Come the beginning of the fall semester, I found
myself enrolled in the University of Missouri at Columbia (around 200 miles
north-northeast of Cassville) which is where the main campus of the University
of Missouri system is located. For they had offered me enough
scholarships and grants to avoid having to take out any student loans.
A job in their work-study program was also
included in my financial-aid package at Mizzou, which gave me a little spending
money while school was in session, and that was where I had my first experience
with computers. For my job involved feeding computer cards into a
keypunch machine, along with sorting them after they had been processed.
Yes, it was certainly a different world back then.
It was the result of a combination of things
that I still received so many offers to go to so many different schools after I
failed to even be in the top ten of my high school graduating class
(naturally-speaking, of course). Not the least of these was undoubtedly
being an Eagle Scout. For that sort of thing was highly respected in
those days.
Also being a member of the bands at Cassville
High School surely didn’t hurt, I would think. For both the concert and
stage bands were perennial state
champions in both the Class 2 and overall categories, and the marching band
received an invitation to compete in an international competition being held
somewhere in Europe.
No, we did not get to go to Europe. For
the cost was just too prohibitive.
Nonetheless, we did have our moments to shine
rather brightly. For providing the half-time entertainment for an
Arkansas Razorbacks football game in Fayetteville, Arkansas (around 75 miles
southwest of Cassville) once a year was certainly an honor—not to mention a
great thrill.
There were, however, some moments that were not
so thrilling. For I came to despise having to march in Cassville's annual
Christmas Parade, and I did not feel much better about performing at all of
those high school football games, neither.
On the other hand, it was a different story with
being in the concert band. For we performed classics like Rossini's
William Tell Overture (The Lone Ranger television show theme) and Tchaikovsky's
1812 Overture, and we performed them well.
In fact, it could be said that we performed them
very well. For one would be hard-pressed to distinguish between our 1973
recording of the William Tell Overture and some made by full (strings and all)
professional orchestras.
The same can be said of being in the stage
band. For we performed arrangements of both contemporary hits and
classical jazz by musical greats like Maynard Ferguson, Stan Kenton, and Buddy
Rich.
Another one of those things that helped catch
the attention of so many schools had to have been being a member of the debate
team in my senior year of high school. For Russell Brock and I made it
all the way to the state finals before losing in the first-round to St. Louis
Parkway East and St. Louis Parkway West, which were both over ten times larger
than Cassville.
Sports participation was probably not a
factor. For I did letter in golf
for three years, but I never did place very high in any tournaments.

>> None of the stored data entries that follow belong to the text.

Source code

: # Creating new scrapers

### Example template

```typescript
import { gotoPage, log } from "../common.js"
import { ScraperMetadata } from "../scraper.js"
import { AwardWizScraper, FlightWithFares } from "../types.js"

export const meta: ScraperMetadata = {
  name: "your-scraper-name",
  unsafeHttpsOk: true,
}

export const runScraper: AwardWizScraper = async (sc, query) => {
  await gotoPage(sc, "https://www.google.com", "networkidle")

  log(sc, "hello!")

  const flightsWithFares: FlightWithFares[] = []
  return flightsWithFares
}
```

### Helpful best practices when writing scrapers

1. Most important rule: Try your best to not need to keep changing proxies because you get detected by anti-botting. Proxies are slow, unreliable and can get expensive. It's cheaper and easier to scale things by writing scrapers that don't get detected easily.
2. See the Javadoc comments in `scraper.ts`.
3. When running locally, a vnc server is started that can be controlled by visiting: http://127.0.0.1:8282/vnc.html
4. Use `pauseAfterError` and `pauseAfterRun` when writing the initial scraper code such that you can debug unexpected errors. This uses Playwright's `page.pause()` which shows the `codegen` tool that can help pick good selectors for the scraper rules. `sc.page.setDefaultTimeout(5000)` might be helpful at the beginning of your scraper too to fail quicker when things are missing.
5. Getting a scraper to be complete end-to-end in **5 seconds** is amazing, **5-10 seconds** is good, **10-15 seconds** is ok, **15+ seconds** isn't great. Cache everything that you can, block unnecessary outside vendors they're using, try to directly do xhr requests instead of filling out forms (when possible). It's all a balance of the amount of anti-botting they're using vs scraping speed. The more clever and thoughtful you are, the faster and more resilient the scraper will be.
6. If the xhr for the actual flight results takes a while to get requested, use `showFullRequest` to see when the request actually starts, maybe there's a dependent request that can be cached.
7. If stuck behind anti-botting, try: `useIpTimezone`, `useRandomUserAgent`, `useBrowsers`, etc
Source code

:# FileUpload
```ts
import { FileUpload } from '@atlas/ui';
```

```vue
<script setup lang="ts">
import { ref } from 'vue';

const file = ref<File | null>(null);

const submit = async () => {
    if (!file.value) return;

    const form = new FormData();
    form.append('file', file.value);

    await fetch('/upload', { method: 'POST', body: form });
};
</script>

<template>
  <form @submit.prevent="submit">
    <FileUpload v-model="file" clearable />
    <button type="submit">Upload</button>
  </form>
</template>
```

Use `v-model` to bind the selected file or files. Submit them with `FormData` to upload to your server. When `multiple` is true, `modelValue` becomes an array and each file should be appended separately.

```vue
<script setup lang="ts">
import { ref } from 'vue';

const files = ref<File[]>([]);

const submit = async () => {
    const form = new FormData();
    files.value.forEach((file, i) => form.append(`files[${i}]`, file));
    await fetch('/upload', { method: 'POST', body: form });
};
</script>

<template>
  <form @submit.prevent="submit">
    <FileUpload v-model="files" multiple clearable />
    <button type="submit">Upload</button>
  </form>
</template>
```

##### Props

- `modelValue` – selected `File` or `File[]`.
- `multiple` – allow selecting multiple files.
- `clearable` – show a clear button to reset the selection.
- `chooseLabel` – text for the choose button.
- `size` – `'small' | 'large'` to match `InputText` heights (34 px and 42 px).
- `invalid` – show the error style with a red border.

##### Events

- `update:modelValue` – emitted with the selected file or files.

Nonetheless, I did show some talent. For I
averaged 9.7 putts per 9 holes in my senior year.
On the other hand, getting to where I could take
my putter out of the bag was often a problem. For it does not matter if
you can putt with your eyes closed if you cannot see where your ball went along
the fairway more times than not.
No, it was not only on the greens of a golf
course where I displayed some potential. For in the first semester of my
freshman year (1972), I could run a 4.6 (seconds) 40 (yards), and the head
football coach asked my dad to let me play ball for him.
Oh how I wanted to be on the field with pads and a
helmet instead of blowing my horn during half-time, and I believe I would have
been very good at it. For aside from being really fast for a white-boy in
that day and age, I could leg-press at least 440 pounds, which was as high as
the weight machine went, but in the end, none of that mattered. For my
parents were afraid of me being seriously hurt (rheumatic-feveritis, no doubt), and the subject was not
open for discussion.
I could have played basketball, but that was not
a viable option for me. For I was just plain not good enough.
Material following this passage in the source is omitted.